Task. Go through the records below and return each line that has "sqrt" in it.
*** Data for this task ***
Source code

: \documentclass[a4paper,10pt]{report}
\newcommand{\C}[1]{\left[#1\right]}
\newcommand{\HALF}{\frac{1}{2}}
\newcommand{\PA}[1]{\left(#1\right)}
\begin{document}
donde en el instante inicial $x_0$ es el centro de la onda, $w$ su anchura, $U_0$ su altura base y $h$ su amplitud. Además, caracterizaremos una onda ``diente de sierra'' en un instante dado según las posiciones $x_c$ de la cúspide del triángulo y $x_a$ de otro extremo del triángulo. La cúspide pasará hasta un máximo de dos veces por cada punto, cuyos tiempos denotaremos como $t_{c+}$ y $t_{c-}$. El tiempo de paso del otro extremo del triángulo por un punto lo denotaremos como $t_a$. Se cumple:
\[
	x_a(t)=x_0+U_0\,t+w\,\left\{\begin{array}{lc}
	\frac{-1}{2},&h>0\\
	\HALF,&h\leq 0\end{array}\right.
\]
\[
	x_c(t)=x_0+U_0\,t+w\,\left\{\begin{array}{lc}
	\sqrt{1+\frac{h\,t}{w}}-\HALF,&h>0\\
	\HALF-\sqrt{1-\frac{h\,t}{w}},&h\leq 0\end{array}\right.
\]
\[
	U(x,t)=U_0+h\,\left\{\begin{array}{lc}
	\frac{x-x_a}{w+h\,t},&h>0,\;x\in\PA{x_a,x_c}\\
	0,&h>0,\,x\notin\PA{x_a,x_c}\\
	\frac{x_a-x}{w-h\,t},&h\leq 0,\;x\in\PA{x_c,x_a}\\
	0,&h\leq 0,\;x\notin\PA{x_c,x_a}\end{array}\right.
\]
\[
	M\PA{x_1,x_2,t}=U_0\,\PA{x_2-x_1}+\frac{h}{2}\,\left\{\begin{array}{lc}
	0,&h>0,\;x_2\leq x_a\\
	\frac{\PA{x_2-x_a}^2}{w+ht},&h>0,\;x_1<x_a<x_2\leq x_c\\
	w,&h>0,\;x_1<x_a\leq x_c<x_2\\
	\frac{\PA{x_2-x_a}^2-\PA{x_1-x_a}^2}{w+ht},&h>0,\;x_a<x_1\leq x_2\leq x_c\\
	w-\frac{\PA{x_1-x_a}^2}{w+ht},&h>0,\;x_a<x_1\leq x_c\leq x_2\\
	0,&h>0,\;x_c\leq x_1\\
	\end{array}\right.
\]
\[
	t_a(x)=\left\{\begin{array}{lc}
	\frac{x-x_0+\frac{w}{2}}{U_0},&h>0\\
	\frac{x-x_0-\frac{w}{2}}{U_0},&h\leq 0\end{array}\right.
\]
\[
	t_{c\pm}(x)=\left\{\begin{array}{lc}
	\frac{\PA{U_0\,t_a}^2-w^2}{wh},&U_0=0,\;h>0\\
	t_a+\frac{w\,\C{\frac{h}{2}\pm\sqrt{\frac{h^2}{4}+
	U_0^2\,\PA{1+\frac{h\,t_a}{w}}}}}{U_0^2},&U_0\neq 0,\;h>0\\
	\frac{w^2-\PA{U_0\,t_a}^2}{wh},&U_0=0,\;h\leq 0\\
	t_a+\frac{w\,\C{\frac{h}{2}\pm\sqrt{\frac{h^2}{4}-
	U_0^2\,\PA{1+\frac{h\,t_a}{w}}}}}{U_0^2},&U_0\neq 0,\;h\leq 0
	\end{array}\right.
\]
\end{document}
*** End of Data for this task ***
Exercise result.
	\sqrt{1+\frac{h\,t}{w}}-\HALF,&h>0\\
	\HALF-\sqrt{1-\frac{h\,t}{w}},&h\leq 0\end{array}\right.
	t_a+\frac{w\,\C{\frac{h}{2}\pm\sqrt{\frac{h^2}{4}+
	t_a+\frac{w\,\C{\frac{h}{2}\pm\sqrt{\frac{h^2}{4}-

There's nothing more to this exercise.